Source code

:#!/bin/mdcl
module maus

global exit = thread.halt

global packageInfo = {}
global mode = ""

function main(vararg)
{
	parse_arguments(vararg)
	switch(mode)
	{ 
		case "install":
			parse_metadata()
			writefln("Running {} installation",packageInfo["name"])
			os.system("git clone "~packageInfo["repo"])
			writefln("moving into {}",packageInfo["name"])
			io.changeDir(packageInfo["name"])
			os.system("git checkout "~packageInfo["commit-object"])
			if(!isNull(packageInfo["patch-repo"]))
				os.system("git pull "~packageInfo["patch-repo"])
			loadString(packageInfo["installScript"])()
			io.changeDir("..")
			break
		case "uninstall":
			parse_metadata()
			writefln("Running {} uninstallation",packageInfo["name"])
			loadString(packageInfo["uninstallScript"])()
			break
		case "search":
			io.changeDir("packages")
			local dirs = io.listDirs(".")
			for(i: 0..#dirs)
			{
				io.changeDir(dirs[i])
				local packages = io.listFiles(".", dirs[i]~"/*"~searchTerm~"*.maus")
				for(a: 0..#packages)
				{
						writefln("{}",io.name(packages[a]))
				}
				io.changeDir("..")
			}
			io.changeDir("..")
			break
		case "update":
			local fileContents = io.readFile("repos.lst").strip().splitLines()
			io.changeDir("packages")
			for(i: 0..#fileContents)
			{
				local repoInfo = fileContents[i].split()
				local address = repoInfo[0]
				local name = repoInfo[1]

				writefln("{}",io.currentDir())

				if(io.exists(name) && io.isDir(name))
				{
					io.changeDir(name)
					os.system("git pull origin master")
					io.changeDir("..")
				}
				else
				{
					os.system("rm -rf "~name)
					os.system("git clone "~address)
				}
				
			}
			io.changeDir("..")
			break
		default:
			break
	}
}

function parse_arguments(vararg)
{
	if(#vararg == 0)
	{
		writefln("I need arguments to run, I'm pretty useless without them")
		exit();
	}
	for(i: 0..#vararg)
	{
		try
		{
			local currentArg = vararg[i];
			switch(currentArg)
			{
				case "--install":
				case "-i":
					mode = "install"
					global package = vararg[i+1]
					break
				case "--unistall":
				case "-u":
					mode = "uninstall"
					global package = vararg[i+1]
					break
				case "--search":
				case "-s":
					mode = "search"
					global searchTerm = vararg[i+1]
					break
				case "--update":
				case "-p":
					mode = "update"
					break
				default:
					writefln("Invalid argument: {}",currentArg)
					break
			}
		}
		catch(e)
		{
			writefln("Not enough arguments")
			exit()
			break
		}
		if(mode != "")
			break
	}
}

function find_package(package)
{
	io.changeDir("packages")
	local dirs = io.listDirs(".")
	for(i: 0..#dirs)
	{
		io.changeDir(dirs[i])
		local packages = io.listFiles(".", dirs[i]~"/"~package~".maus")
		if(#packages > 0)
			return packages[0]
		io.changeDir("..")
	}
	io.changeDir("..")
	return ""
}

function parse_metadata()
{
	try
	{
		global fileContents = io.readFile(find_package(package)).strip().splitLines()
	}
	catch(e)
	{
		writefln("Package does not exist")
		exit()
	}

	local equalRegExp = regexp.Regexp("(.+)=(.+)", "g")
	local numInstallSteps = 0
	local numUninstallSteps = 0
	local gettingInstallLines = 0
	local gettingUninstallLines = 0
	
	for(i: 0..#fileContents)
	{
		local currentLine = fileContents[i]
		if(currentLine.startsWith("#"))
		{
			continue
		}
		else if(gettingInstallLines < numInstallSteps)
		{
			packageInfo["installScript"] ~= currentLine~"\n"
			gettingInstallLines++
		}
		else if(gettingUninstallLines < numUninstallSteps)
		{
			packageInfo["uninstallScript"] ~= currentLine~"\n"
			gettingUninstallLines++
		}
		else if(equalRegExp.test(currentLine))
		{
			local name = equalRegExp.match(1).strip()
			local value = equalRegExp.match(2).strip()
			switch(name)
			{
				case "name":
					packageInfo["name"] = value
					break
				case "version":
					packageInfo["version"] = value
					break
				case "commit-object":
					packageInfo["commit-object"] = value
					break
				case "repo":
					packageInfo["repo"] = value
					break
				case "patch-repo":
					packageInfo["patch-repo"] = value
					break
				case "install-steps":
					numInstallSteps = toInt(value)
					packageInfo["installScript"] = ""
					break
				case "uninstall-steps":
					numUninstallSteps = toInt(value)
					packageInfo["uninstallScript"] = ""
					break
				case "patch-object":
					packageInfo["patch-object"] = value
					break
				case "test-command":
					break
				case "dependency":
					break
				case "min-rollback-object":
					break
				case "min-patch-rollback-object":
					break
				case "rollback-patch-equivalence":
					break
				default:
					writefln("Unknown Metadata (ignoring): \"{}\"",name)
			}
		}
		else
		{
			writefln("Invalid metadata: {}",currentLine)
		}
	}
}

▶ Exercise directions: Please tally the lines of the listing that include the string "object". Give the total alone.

▶ Task output: 7